The problems that beset the Comprehensive Economic and Trade Agreement (CETA) between the EU and Canada is a sobering reminder of the minefield that the UK will have to tread through once Article 50 is triggered.
CETA, which passed its first stage of signing 30th October, was an agreement seven years in the making and aims to abolish barriers to trade. It ran into to trouble when the Belgium region of Walloon at first refused to ratify the deal over concerns over agricultural subsidies and the Investor-state dispute settlement (ISDS).

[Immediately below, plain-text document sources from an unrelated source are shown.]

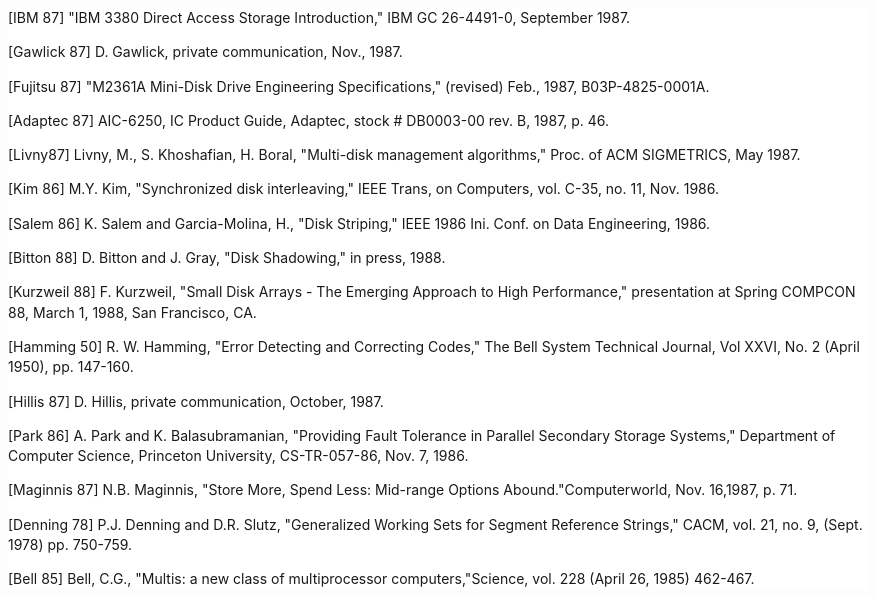 [IBM 87] "IBM 3380 Direct Access Storage Introduction," IBM GC 26-4491-0, September 1987. 

[Gawlick 87] D. Gawlick, private communication, Nov., 1987. 

[Fujitsu 87] "M2361A Mini-Disk Drive Engineering Specifications," (revised) Feb., 1987, B03P-4825-0001A. 

[Adaptec 87] AIC-6250, IC Product Guide, Adaptec, stock # DB0003-00 rev. B, 1987, p. 46. 

[Livny87] Livny, M., S. Khoshafian, H. Boral, "Multi-disk management algorithms," Proc. of ACM SIGMETRICS, May 1987. 

[Kim 86] M.Y. Kim, "Synchronized disk interleaving," IEEE Trans, on Computers, vol. C-35, no. 11, Nov. 1986. 

[Salem 86] K. Salem and Garcia-Molina, H., "Disk Striping," IEEE 1986 Ini. Conf. on Data Engineering, 1986. 

[Bitton 88] D. Bitton and J. Gray, "Disk Shadowing," in press, 1988. 

[Kurzweil 88] F. Kurzweil, "Small Disk Arrays - The Emerging Approach to High Performance," presentation at Spring COMPCON 88, March 1, 1988, San Francisco, CA. 

[Hamming 50] R. W. Hamming, "Error Detecting and Correcting Codes," The Bell System Technical Journal, Vol XXVI, No. 2 (April 1950), pp. 147-160. 

[Hillis 87] D. Hillis, private communication, October, 1987. 

[Park 86] A. Park and K. Balasubramanian, "Providing Fault Tolerance in Parallel Secondary Storage Systems," Department of Computer Science, Princeton University, CS-TR-057-86, Nov. 7, 1986. 

[Maginnis 87] N.B. Maginnis, "Store More, Spend Less: Mid-range Options Abound."Computerworld, Nov. 16,1987, p. 71. 

[Denning 78] P.J. Denning and D.R. Slutz, "Generalized Working Sets for Segment Reference Strings," CACM, vol. 21, no. 9, (Sept. 1978) pp. 750-759. 

[Bell 85] Bell, C.G., "Multis: a new class of multiprocessor computers,"Science, vol. 228 (April 26, 1985) 462-467.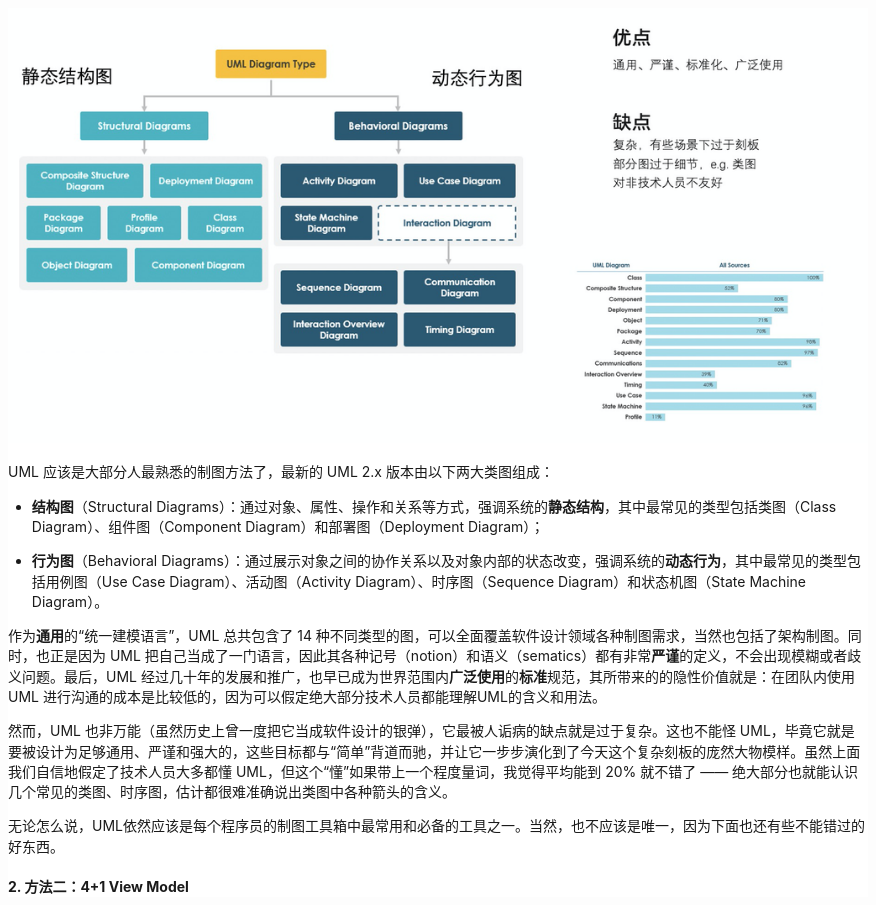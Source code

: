 ![](/attachments/0d501e7f17934a7488069493ec0fb148.png)

UML 应该是大部分人最熟悉的制图方法了，最新的 UML 2.x 版本由以下两大类图组成：

*   **结构图**（Structural Diagrams）：通过对象、属性、操作和关系等方式，强调系统的**静态结构**，其中最常见的类型包括类图（Class Diagram）、组件图（Component Diagram）和部署图（Deployment Diagram）；
    
*   **行为图**（Behavioral Diagrams）：通过展示对象之间的协作关系以及对象内部的状态改变，强调系统的**动态行为**，其中最常见的类型包括用例图（Use Case Diagram）、活动图（Activity Diagram）、时序图（Sequence Diagram）和状态机图（State Machine Diagram）。
    

作为**通用**的“统一建模语言”，UML 总共包含了 14 种不同类型的图，可以全面覆盖软件设计领域各种制图需求，当然也包括了架构制图。同时，也正是因为 UML 把自己当成了一门语言，因此其各种记号（notion）和语义（sematics）都有非常**严谨**的定义，不会出现模糊或者歧义问题。最后，UML 经过几十年的发展和推广，也早已成为世界范围内**广泛使用**的**标准**规范，其所带来的的隐性价值就是：在团队内使用 UML 进行沟通的成本是比较低的，因为可以假定绝大部分技术人员都能理解UML的含义和用法。

然而，UML 也非万能（虽然历史上曾一度把它当成软件设计的银弹），它最被人诟病的缺点就是过于复杂。这也不能怪 UML，毕竟它就是要被设计为足够通用、严谨和强大的，这些目标都与“简单”背道而驰，并让它一步步演化到了今天这个复杂刻板的庞然大物模样。虽然上面我们自信地假定了技术人员大多都懂 UML，但这个“懂”如果带上一个程度量词，我觉得平均能到 20% 就不错了 —— 绝大部分也就能认识几个常见的类图、时序图，估计都很难准确说出类图中各种箭头的含义。

无论怎么说，UML依然应该是每个程序员的制图工具箱中最常用和必备的工具之一。当然，也不应该是唯一，因为下面也还有些不能错过的好东西。

#### 2. 方法二：4+1 View Model
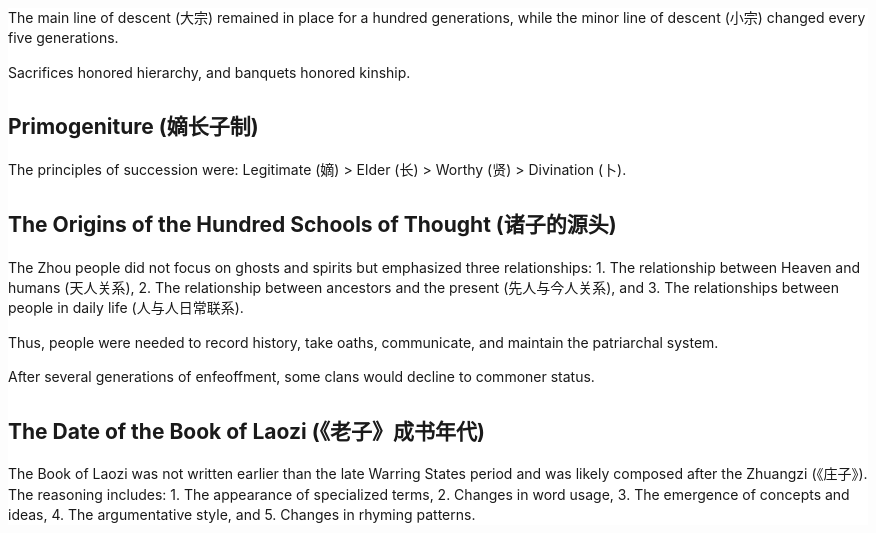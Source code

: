 The main line of descent (大宗) remained in place for a hundred generations, while the minor line of descent (小宗) changed every five generations.

Sacrifices honored hierarchy, and banquets honored kinship.

## Primogeniture (嫡长子制)

The principles of succession were: Legitimate (嫡) > Elder (长) > Worthy (贤) > Divination (卜).

## The Origins of the Hundred Schools of Thought (诸子的源头)

The Zhou people did not focus on ghosts and spirits but emphasized three relationships: 1. The relationship between Heaven and humans (天人关系), 2. The relationship between ancestors and the present (先人与今人关系), and 3. The relationships between people in daily life (人与人日常联系).

Thus, people were needed to record history, take oaths, communicate, and maintain the patriarchal system.

After several generations of enfeoffment, some clans would decline to commoner status.

## The Date of the Book of Laozi (《老子》成书年代)

The Book of Laozi was not written earlier than the late Warring States period and was likely composed after the Zhuangzi (《庄子》). The reasoning includes: 1. The appearance of specialized terms, 2. Changes in word usage, 3. The emergence of concepts and ideas, 4. The argumentative style, and 5. Changes in rhyming patterns.
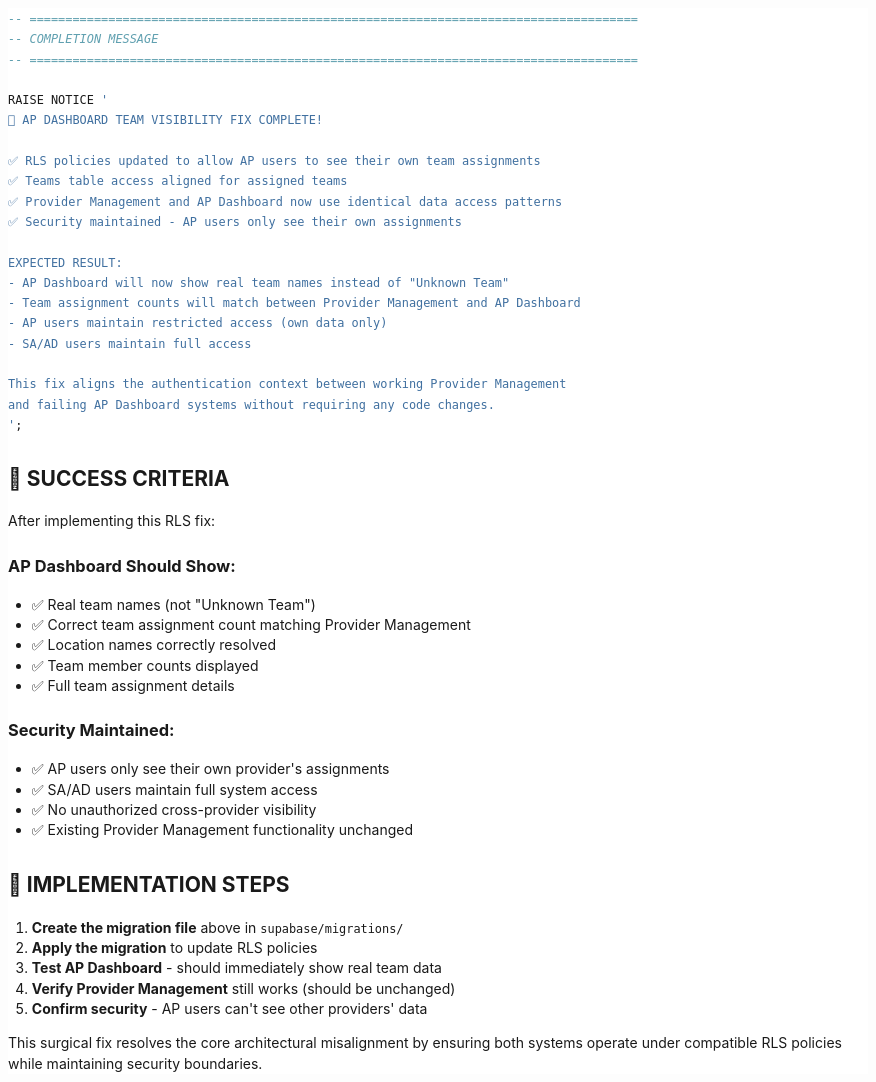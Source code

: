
 ```sql
-- =====================================================================================
-- COMPLETION MESSAGE
-- =====================================================================================

RAISE NOTICE '
🎯 AP DASHBOARD TEAM VISIBILITY FIX COMPLETE!

✅ RLS policies updated to allow AP users to see their own team assignments  
✅ Teams table access aligned for assigned teams
✅ Provider Management and AP Dashboard now use identical data access patterns
✅ Security maintained - AP users only see their own assignments

EXPECTED RESULT:
- AP Dashboard will now show real team names instead of "Unknown Team"
- Team assignment counts will match between Provider Management and AP Dashboard  
- AP users maintain restricted access (own data only)
- SA/AD users maintain full access

This fix aligns the authentication context between working Provider Management 
and failing AP Dashboard systems without requiring any code changes.
';
```

## 🎯 **SUCCESS CRITERIA**

After implementing this RLS fix:

### **AP Dashboard Should Show:**
- ✅ Real team names (not "Unknown Team")
- ✅ Correct team assignment count matching Provider Management
- ✅ Location names correctly resolved  
- ✅ Team member counts displayed
- ✅ Full team assignment details

### **Security Maintained:**
- ✅ AP users only see their own provider's assignments
- ✅ SA/AD users maintain full system access
- ✅ No unauthorized cross-provider visibility
- ✅ Existing Provider Management functionality unchanged

## 🚀 **IMPLEMENTATION STEPS**

1. **Create the migration file** above in `supabase/migrations/`
2. **Apply the migration** to update RLS policies
3. **Test AP Dashboard** - should immediately show real team data
4. **Verify Provider Management** still works (should be unchanged)
5. **Confirm security** - AP users can't see other providers' data

This surgical fix resolves the core architectural misalignment by ensuring both systems operate under compatible RLS policies while maintaining security boundaries.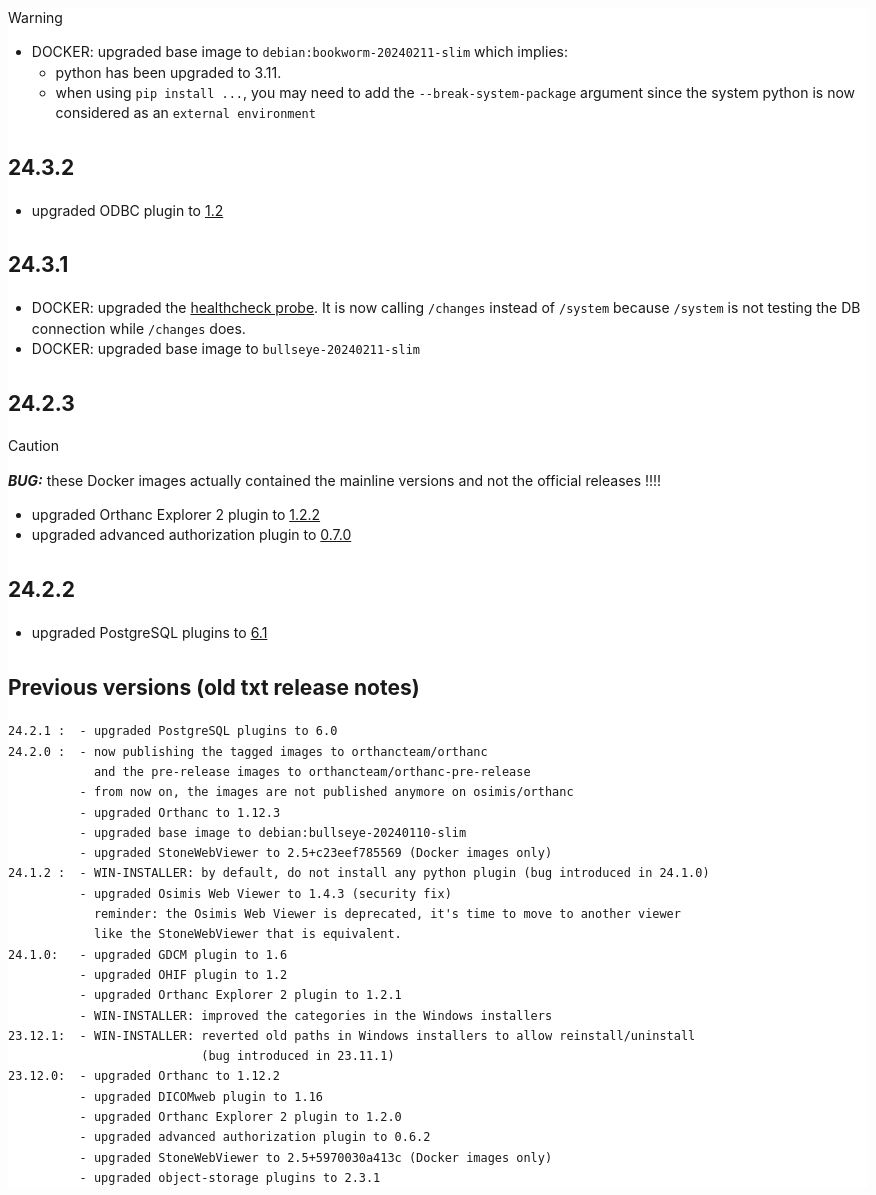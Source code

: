 > [!WARNING]
> - DOCKER: upgraded base image to `debian:bookworm-20240211-slim` which implies:
>   - python has been upgraded to 3.11.
>   - when using `pip install ...`, you may need to add the `--break-system-package` argument
>     since the system python is now considered as an `external environment`


24.3.2
------

- upgraded ODBC plugin to [1.2](https://orthanc.uclouvain.be/hg/orthanc-databases/file/default/Odbc/NEWS)


24.3.1
------

- DOCKER: upgraded the [healthcheck probe](https://orthanc.uclouvain.be/book/users/docker-orthancteam.html#healthcheck-probe).  It is now calling `/changes` instead of `/system` 
  because `/system` is not testing the DB connection while `/changes` does.
- DOCKER: upgraded base image to `bullseye-20240211-slim`


24.2.3
------

> [!CAUTION]
> **_BUG:_** these Docker images actually contained the mainline versions and not the official releases !!!!
- upgraded Orthanc Explorer 2 plugin to [1.2.2](https://github.com/orthanc-server/orthanc-explorer-2/blob/master/release-notes.md)
- upgraded advanced authorization plugin to [0.7.0](https://orthanc.uclouvain.be/hg/orthanc-authorization/file/tip/NEWS)


24.2.2
------

- upgraded PostgreSQL plugins to [6.1](https://orthanc.uclouvain.be/hg/orthanc-databases/file/tip/PostgreSQL/NEWS)


Previous versions (old txt release notes)
-----------------

```
24.2.1 :  - upgraded PostgreSQL plugins to 6.0
24.2.0 :  - now publishing the tagged images to orthancteam/orthanc
            and the pre-release images to orthancteam/orthanc-pre-release
          - from now on, the images are not published anymore on osimis/orthanc
          - upgraded Orthanc to 1.12.3
          - upgraded base image to debian:bullseye-20240110-slim
          - upgraded StoneWebViewer to 2.5+c23eef785569 (Docker images only)
24.1.2 :  - WIN-INSTALLER: by default, do not install any python plugin (bug introduced in 24.1.0)
          - upgraded Osimis Web Viewer to 1.4.3 (security fix)
            reminder: the Osimis Web Viewer is deprecated, it's time to move to another viewer
            like the StoneWebViewer that is equivalent.
24.1.0:   - upgraded GDCM plugin to 1.6
          - upgraded OHIF plugin to 1.2
          - upgraded Orthanc Explorer 2 plugin to 1.2.1
          - WIN-INSTALLER: improved the categories in the Windows installers
23.12.1:  - WIN-INSTALLER: reverted old paths in Windows installers to allow reinstall/uninstall 
                           (bug introduced in 23.11.1)
23.12.0:  - upgraded Orthanc to 1.12.2
          - upgraded DICOMweb plugin to 1.16
          - upgraded Orthanc Explorer 2 plugin to 1.2.0
          - upgraded advanced authorization plugin to 0.6.2
          - upgraded StoneWebViewer to 2.5+5970030a413c (Docker images only)
          - upgraded object-storage plugins to 2.3.1
```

This was an agreement both sides wanted and served mutual (corporate of course!) interests and still requires ratification from the 28 member states. It shows the hazards of negotiating trade deals with the EU which surely bodes ill for the UK.
A complex of agreements
There are a complex set of agreements that make up the EU ‘Single Market‘ and the other trade agreements. The Single Market for example is fairly rigid in imposing, free movement of goods, workers, services and capital. Attempting to gain exemption from one aspect, for example free movement of workers, undermines the principles driving the Single Market strategy. This is clearly a red line that would result in the UK losing out either in compensating the EU for any exemption or a point blank refusal to grant access to any part of the agreement.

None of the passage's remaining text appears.